Un article de Claire Corion, dans Le Courrier des Balkans, montre comment Erdoğan utilise la crise du Covid-19 pour éliminer l’opposition, qui lui a infligé sa première défait depuis 25 ans en reprenant la municipalité d’Istanbul. Il interdit aux banques de prêter à la nouvelle municipalité, qui devra se tourner vers des banques étrangères pour financer des projets urgents, et réduit le champ de compétences de la nouvelle municipalité.

Plus grave encore, dans la région sud-est du pays, à majorité kurde, le pouvoir a été recentralisé suite à des élections pas assez favorables au parti gouvernemental.
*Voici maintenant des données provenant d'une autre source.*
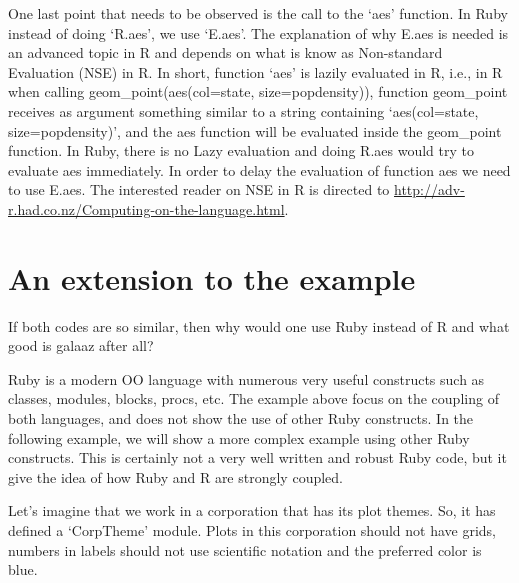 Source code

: \documentclass[11pt,]{article}
\begin{document}
One last point that needs to be observed is the call to the `aes'
function. In Ruby instead of doing `R.aes', we use `E.aes'. The
explanation of why E.aes is needed is an advanced topic in R and depends
on what is know as Non-standard Evaluation (NSE) in R. In short,
function `aes' is lazily evaluated in R, i.e., in R when calling
geom\_point(aes(col=state, size=popdensity)), function geom\_point
receives as argument something similar to a string containing
`aes(col=state, size=popdensity)', and the aes function will be
evaluated inside the geom\_point function. In Ruby, there is no Lazy
evaluation and doing R.aes would try to evaluate aes immediately. In
order to delay the evaluation of function aes we need to use E.aes. The
interested reader on NSE in R is directed to
\url{http://adv-r.had.co.nz/Computing-on-the-language.html}.

\section{An extension to the example}\label{an-extension-to-the-example}

If both codes are so similar, then why would one use Ruby instead of R
and what good is galaaz after all?

Ruby is a modern OO language with numerous very useful constructs such
as classes, modules, blocks, procs, etc. The example above focus on the
coupling of both languages, and does not show the use of other Ruby
constructs. In the following example, we will show a more complex
example using other Ruby constructs. This is certainly not a very well
written and robust Ruby code, but it give the idea of how Ruby and R are
strongly coupled.

Let's imagine that we work in a corporation that has its plot themes.
So, it has defined a `CorpTheme' module. Plots in this corporation
should not have grids, numbers in labels should not use scientific
notation and the preferred color is blue.
\end{document}
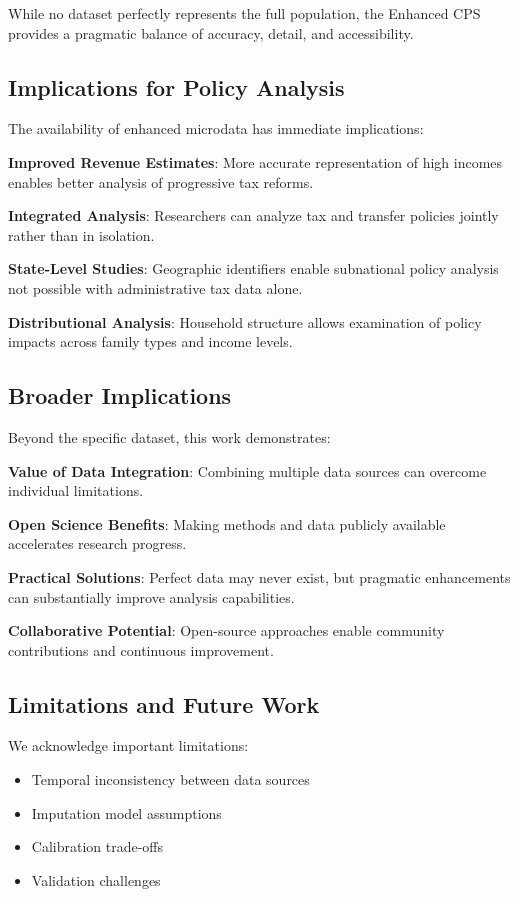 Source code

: While no dataset perfectly represents the full population, the Enhanced CPS provides a pragmatic balance of accuracy, detail, and accessibility.

\subsection{Implications for Policy Analysis}

The availability of enhanced microdata has immediate implications:

\textbf{Improved Revenue Estimates}: More accurate representation of high incomes enables better analysis of progressive tax reforms.

\textbf{Integrated Analysis}: Researchers can analyze tax and transfer policies jointly rather than in isolation.

\textbf{State-Level Studies}: Geographic identifiers enable subnational policy analysis not possible with administrative tax data alone.

\textbf{Distributional Analysis}: Household structure allows examination of policy impacts across family types and income levels.

\subsection{Broader Implications}

Beyond the specific dataset, this work demonstrates:

\textbf{Value of Data Integration}: Combining multiple data sources can overcome individual limitations.

\textbf{Open Science Benefits}: Making methods and data publicly available accelerates research progress.

\textbf{Practical Solutions}: Perfect data may never exist, but pragmatic enhancements can substantially improve analysis capabilities.

\textbf{Collaborative Potential}: Open-source approaches enable community contributions and continuous improvement.

\subsection{Limitations and Future Work}

We acknowledge important limitations:
\begin{itemize}
\item Temporal inconsistency between data sources
\item Imputation model assumptions  
\item Calibration trade-offs
\item Validation challenges
\end{itemize}


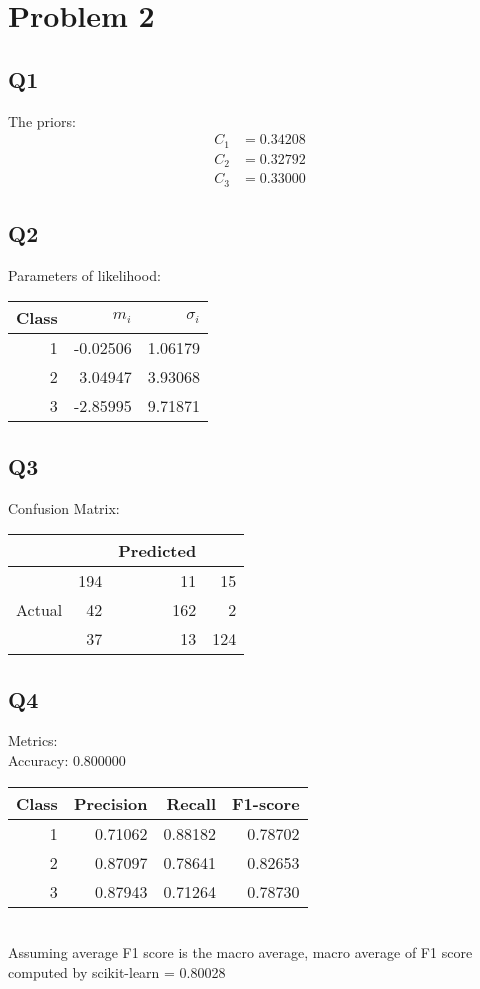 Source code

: \documentclass{subfiles}
\begin{document}
  \section{Problem 2}
  \subsection{Q1}
  The priors:
  \begin{equation*}
    \begin{split}
      C_1 &= 0.34208\\
      C_2 &= 0.32792\\
      C_3 &= 0.33000
    \end{split}
  \end{equation*}\cite{2020SciPy-NMeth}
  \subsection{Q2}
  Parameters of likelihood:
  \begin{tabular}{|r|r|r|}
    \hline
    Class & \(m_i\) & \(\sigma_i\)\\
    \hline
    1 & -0.02506 & 1.06179\\
    \hline
    2 & 3.04947 & 3.93068\\
    \hline
    3 & -2.85995 & 9.71871\\
    \hline
  \end{tabular}\cite{2020SciPy-NMeth}
  \subsection{Q3}
  Confusion Matrix:
  \begin{tabular}{|r|r|r|r|}
    \hline
    & & Predicted & \\
    \hline
    & 194 & 11 & 15\\
    \hline
    Actual & 42 & 162 & 2\\
    \hline
    & 37 & 13 & 124\\
    \hline
  \end{tabular}\cite{scikit-learn}
  \subsection{Q4}
  Metrics:\\
  Accuracy: 0.800000\cite{scikit-learn}\\
  \begin{tabular}{|r|r|r|r|}
    \hline
    Class & Precision & Recall & F1-score\\
    \hline
    1 & 0.71062 & 0.88182 & 0.78702\\
    \hline
    2 & 0.87097 & 0.78641 & 0.82653\\
    \hline
    3 & 0.87943 & 0.71264 & 0.78730\\
    \hline
  \end{tabular}\cite{scikit-learn}\\
  Assuming average F1 score is the macro average, macro average of F1 score computed by scikit-learn = 0.80028\cite{scikit-learn}
\end{document}
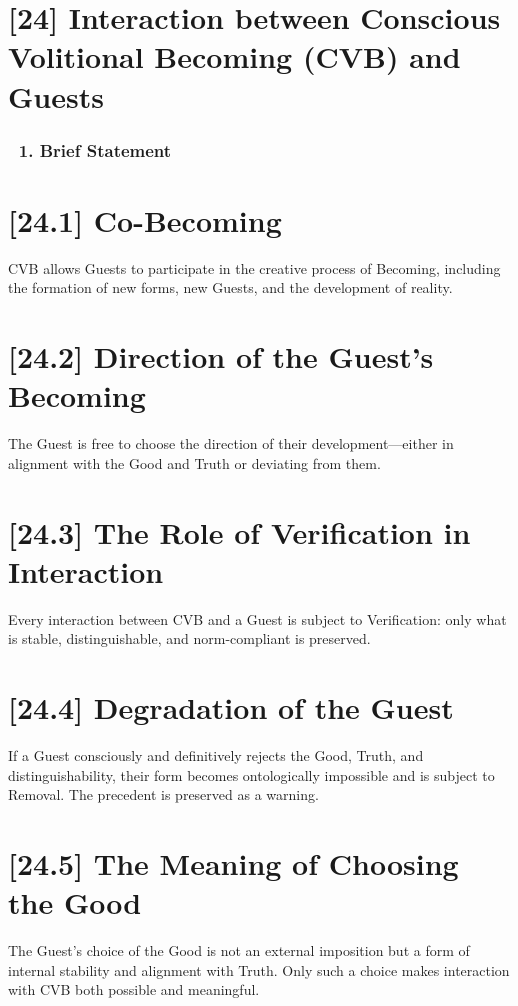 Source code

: \documentclass[12pt]{article}
\begin{document}
\section*{[24] Interaction between Conscious Volitional Becoming (CVB) and Guests}

\subsubsection*{🔹 1. Brief Statement}

\section*{[24.1] Co-Becoming}

CVB allows Guests to participate in the creative process of Becoming, including the formation of new forms, new Guests, and the development of reality.

\section*{[24.2] Direction of the Guest’s Becoming}

The Guest is free to choose the direction of their development—either in alignment with the Good and Truth or deviating from them.

\section*{[24.3] The Role of Verification in Interaction}

Every interaction between CVB and a Guest is subject to Verification: only what is stable, distinguishable, and norm-compliant is preserved.

\section*{[24.4] Degradation of the Guest}

If a Guest consciously and definitively rejects the Good, Truth, and distinguishability, their form becomes ontologically impossible and is subject to Removal. The precedent is preserved as a warning.

\section*{[24.5] The Meaning of Choosing the Good}

The Guest's choice of the Good is not an external imposition but a form of internal stability and alignment with Truth. Only such a choice makes interaction with CVB both possible and meaningful.
\end{document}
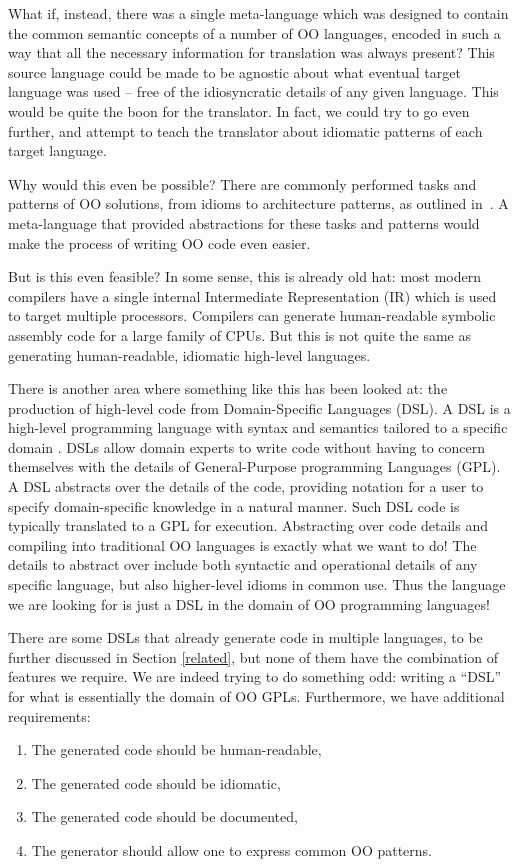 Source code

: \documentclass[sigplan,review,anonymous]{acmart}
\begin{document}
What if, instead, there was a single meta-language which was designed to
contain the common semantic concepts of a number of OO languages, encoded
in such a way that all the necessary information for translation was always
present?  This source language could be made to be agnostic about what
eventual target language was used -- free of the idiosyncratic details of
any given language.  This would be quite the boon for the translator.
In fact, we could try to go even further, and attempt to teach the translator
about idiomatic patterns of each target language.

Why would this even be possible? There are commonly performed tasks and
patterns of OO solutions, from idioms to architecture patterns, as outlined
in~\cite{gamma1995design}. A meta-language 
that provided abstractions for these tasks and patterns would make the process 
of writing OO code even easier.

But is this even feasible? In some sense, this is already old hat: most
modern compilers have a single internal Intermediate Representation (IR)
which is used to target multiple processors. Compilers can generate
human-readable symbolic assembly code for a large family of CPUs. But this
is not quite the same as generating human-readable, idiomatic high-level
languages.

There is another area where something like this has been looked at:
the production of high-level code from Domain-Specific Languages (DSL).
A DSL is a high-level programming language with syntax and semantics tailored
to a specific domain \cite{mernik2005and}. DSLs allow domain experts 
to write code without having to concern themselves with the details of
General-Purpose programming Languages (GPL). A DSL
abstracts over the details of the code, providing notation for a user to
specify domain-specific knowledge in a natural manner. Such DSL code is typically
translated to a GPL for execution. Abstracting over code details
and compiling into traditional OO languages is exactly what we want to do!
The details to abstract over include both syntactic and operational details of
any specific language, but also higher-level idioms in common use.  Thus
the language we are looking for
is just a DSL in the domain of OO programming languages!

There are some DSLs that already generate code in multiple languages, to be
further discussed in Section \ref{related}, but none of them have the 
combination of features we require. We are indeed trying to do something odd:
writing a ``DSL'' for what is essentially the domain of OO GPLs. Furthermore,
we have additional requirements:
\begin{enumerate}
\item The generated code should be human-readable,
\item The generated code should be idiomatic,
\item The generated code should be documented,
\item The generator should allow one to express common OO patterns.
\end{enumerate}
\end{document}
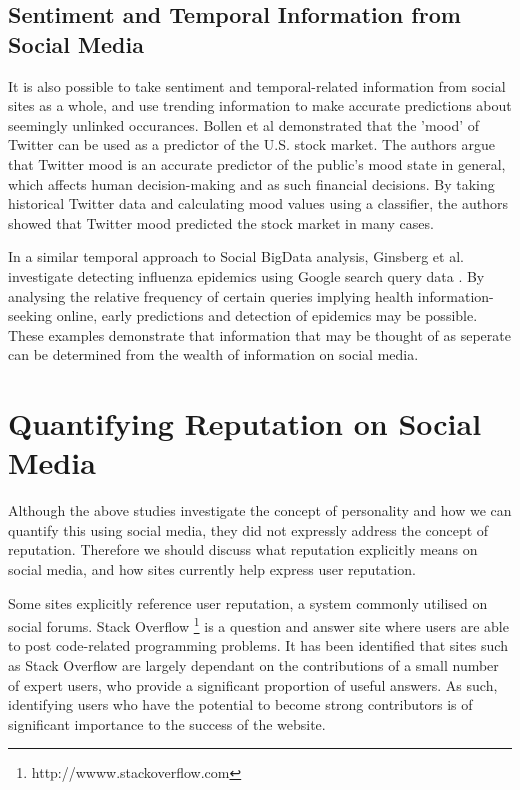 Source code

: \subsection{Sentiment and Temporal Information from Social Media}

It is also possible to take sentiment and temporal-related information from social sites as a whole, and use trending information to make accurate predictions about seemingly unlinked occurances. Bollen et al \cite{bollen2011twitter} demonstrated that the 'mood' of Twitter can be used as a predictor of the U.S. stock market. The authors argue that Twitter mood is an accurate predictor of the public's mood state in general, which affects human decision-making and as such financial decisions. By taking historical Twitter data and calculating mood values using a classifier, the authors showed that Twitter mood predicted the stock market in many cases. 

In a similar temporal approach to Social BigData analysis, Ginsberg et al. investigate detecting influenza epidemics using Google search query data \cite{ginsberg2008detecting}. By analysing the relative frequency of certain queries implying health information-seeking online, early predictions and detection of epidemics may be possible. These examples demonstrate that information that may be thought of as seperate can be determined from the wealth of information on social media.


\section{Quantifying Reputation on Social Media}

Although the above studies investigate the concept of personality and how we can quantify this using social media, they did not expressly address the concept of reputation. Therefore we should discuss what reputation explicitly means on social media, and how sites currently help express user reputation. 

Some sites explicitly reference user reputation, a system commonly utilised on social forums. Stack Overflow \footnote{http://wwww.stackoverflow.com} is a question and answer site where users are able to post code-related programming problems. It has been identified that sites such as Stack Overflow are largely dependant on the contributions of a small number of expert users, who provide a significant proportion of useful answers. As such, identifying users who have the potential to become strong contributors is of significant importance to the success of the website.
En effet, quelques mois après leur élection démocratique, des maires HDP (Parti Démocratique du Peuple, opposition) ont été démis de leurs fonctions, le gouvernement les accusant de soutenir le terrorisme et d’être favorables au Parti des travailleurs du Kurdistan.

Depuis un an, 40 des 65 municipalités — dont les villes de Mardin, Van et Diyarbakir — sont dirigées par des fonctionnaires choisis par le pouvoir. « Ils mènent les politiques de l’AKP », affirme Harun Ercan, avant d’ajouter que ces fonctionnaires, qui ne peuvent être tenus responsables de leurs actes, veulent notamment islamiser la société. « Le gouvernement se sert de cette région pour voir comment faire disparaître l’opposition » ajoute-t-il, précisant que l’AKP pourrait à l’avenir déchoir de leur mandat des maires dans l’ouest du pays, comme à Urla en décembre 2019.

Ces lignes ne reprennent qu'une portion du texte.